How do I approach such problems?


#1

https://www.codechef.com/problems/WATSY

Provide the approach for the following problem and please avoid posting direct solution but the strategy to solve such problems?
Also Is it simple problem or need knowledge some other concept like dp?


#2

Yes, You need to know some special data structures like Fenwick Trees , Segmentation Trees. This is because of the upper bound and the strict time limit. O([n^2]) algo with n as 10^6 at worst case is not possible with 1s time limit. So, sure you need a nearest log factor algorithm. Hence, these data structures will make both query and update at O(log n).


#3

Could you please explain the solution using a segment tree or a fenwick tree?
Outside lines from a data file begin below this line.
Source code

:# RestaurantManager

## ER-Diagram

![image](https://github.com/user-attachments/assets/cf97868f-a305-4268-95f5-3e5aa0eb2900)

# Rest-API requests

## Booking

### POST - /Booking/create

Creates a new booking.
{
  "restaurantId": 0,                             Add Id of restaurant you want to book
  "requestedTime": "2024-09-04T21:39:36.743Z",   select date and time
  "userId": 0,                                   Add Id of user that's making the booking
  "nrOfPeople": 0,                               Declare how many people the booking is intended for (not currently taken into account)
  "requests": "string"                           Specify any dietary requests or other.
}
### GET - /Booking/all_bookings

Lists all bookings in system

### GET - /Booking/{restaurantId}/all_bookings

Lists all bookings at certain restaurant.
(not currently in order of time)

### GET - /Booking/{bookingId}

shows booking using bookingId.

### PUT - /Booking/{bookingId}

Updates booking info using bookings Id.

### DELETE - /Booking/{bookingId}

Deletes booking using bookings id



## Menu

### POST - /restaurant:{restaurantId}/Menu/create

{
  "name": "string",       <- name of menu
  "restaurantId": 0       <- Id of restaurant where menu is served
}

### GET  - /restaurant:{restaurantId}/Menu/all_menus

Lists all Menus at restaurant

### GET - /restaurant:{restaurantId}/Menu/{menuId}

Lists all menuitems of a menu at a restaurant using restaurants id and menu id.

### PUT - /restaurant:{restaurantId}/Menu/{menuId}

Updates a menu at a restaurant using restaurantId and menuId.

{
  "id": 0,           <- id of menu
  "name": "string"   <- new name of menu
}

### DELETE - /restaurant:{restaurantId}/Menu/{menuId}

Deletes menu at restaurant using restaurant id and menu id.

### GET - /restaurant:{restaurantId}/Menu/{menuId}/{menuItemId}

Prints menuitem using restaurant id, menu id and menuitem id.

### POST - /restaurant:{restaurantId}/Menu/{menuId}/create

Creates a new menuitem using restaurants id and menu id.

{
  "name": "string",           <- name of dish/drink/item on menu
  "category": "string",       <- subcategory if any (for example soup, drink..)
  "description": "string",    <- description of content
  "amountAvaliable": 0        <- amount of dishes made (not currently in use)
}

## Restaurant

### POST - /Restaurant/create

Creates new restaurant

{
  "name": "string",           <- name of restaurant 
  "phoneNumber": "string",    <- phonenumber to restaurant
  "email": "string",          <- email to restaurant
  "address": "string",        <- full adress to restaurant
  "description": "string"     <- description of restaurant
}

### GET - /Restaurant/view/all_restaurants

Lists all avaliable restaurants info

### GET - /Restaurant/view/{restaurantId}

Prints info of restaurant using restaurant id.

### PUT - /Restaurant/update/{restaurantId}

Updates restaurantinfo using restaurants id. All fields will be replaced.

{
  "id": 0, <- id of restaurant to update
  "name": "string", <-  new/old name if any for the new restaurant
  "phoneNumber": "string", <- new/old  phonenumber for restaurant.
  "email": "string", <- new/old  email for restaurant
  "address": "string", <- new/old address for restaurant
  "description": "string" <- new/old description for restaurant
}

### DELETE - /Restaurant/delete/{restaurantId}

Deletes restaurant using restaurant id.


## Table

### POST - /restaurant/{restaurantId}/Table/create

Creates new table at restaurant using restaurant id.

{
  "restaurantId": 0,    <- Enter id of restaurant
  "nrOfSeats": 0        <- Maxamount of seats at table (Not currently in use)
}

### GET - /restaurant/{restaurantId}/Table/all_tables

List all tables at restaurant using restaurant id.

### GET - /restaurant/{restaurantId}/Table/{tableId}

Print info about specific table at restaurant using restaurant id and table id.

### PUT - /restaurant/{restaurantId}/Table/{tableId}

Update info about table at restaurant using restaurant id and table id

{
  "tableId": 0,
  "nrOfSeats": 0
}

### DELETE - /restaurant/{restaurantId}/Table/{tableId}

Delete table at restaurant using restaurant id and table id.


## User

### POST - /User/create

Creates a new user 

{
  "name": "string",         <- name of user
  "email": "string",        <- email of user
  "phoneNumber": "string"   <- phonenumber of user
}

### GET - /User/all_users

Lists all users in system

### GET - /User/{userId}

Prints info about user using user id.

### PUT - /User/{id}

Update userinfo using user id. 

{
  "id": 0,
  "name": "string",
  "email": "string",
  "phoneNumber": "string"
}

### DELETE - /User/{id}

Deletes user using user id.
I believe it can also be done with balanced BSTs, but I am not sure how to implement this solution.

Thanks!


#4

I faced the same issue of TLE. Link to my solution is

https://www.codechef.com/viewsolution/9930974


#5

I solved it using AVL tree in Java check my solution : solution But the easiest way to do it is to use a Binary Indexed Tree.


#6

First of all. This problem is a rather bad example for a well posed problem. The constraints are ridiculous. Typically you want only solutions to pass which run in time for all inputs satisfying the given constraints. But no solution will pass 1000 testcases with N=10^6 . Even O(N) wouldn’t be enough and the typical runtime for this algorithm is O(nlog(n)).

Concerning your question. If you don’t have the tools to tackle this question you will have a very hard time. There are possible solutions which use self-build datastructures or std::set in C++, but in fact the whole problem is a pretty standard algorithm. Google “inversion counting” and you will see some solutions (using FenwickTree/BIT or MergeSort).

There is absolutely noting wrong with learning these algorithms instead of trying to reinvent the wheel all by yourself. After you’ve assembled your basic toolbox of data structures and algorithms, you can go for problems which are in fact unique and require variations of well-known algorithms.